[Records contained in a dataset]
-=-=-=-=-
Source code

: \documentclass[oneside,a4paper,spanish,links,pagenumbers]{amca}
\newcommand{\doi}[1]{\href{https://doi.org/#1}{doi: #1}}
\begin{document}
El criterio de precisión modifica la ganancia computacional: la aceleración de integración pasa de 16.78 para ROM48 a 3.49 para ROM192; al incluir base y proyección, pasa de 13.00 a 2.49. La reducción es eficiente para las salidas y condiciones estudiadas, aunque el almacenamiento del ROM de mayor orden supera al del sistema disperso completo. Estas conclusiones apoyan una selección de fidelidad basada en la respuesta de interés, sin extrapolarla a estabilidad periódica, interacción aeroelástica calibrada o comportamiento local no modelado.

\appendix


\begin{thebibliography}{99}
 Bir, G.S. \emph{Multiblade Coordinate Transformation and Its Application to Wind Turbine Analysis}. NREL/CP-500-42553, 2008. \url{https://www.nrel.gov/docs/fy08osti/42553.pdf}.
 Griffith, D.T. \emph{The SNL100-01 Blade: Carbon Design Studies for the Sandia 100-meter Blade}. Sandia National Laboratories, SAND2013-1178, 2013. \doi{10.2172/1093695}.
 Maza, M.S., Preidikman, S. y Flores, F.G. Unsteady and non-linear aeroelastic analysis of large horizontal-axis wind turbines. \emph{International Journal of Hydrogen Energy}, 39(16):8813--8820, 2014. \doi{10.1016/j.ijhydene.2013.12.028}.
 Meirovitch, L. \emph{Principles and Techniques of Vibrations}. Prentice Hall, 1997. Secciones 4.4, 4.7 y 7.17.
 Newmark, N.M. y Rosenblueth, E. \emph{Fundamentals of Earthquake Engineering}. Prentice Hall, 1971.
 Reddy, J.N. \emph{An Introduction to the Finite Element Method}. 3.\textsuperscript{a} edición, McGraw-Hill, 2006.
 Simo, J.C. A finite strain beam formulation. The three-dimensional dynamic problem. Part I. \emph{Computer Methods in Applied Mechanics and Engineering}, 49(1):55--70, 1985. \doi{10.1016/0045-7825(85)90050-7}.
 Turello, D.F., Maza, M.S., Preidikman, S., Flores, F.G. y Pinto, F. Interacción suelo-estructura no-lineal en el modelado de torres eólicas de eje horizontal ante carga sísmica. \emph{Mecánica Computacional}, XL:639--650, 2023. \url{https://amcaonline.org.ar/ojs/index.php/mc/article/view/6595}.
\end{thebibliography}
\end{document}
-=-=-=-=-
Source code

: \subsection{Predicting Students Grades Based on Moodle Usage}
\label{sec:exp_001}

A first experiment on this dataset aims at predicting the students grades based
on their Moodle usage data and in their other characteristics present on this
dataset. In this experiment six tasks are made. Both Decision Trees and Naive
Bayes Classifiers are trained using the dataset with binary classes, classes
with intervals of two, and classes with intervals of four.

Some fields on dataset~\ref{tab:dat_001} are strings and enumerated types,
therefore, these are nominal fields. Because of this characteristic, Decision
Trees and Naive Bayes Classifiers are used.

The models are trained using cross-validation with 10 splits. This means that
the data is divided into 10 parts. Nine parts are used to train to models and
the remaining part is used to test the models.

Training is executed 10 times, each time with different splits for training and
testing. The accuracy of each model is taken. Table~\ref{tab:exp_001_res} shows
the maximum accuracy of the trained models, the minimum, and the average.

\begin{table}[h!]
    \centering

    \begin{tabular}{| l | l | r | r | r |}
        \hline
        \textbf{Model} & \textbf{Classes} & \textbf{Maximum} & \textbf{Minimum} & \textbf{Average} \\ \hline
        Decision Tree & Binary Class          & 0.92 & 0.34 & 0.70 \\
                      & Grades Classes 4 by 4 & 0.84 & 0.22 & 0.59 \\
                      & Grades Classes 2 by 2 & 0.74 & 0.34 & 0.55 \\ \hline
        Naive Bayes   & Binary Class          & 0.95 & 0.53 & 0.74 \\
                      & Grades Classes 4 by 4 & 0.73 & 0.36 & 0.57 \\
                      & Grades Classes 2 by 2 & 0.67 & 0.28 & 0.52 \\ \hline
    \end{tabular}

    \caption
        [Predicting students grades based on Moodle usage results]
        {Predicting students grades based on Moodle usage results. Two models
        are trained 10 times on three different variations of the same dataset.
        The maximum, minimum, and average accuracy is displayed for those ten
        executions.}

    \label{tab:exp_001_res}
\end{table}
-=-=-=-=-
Return each line from the entries above that includes "Trees".

▶ _Answer to this exercise_:
dataset. In this experiment six tasks are made. Both Decision Trees and Naive
Trees and Naive Bayes Classifiers are used.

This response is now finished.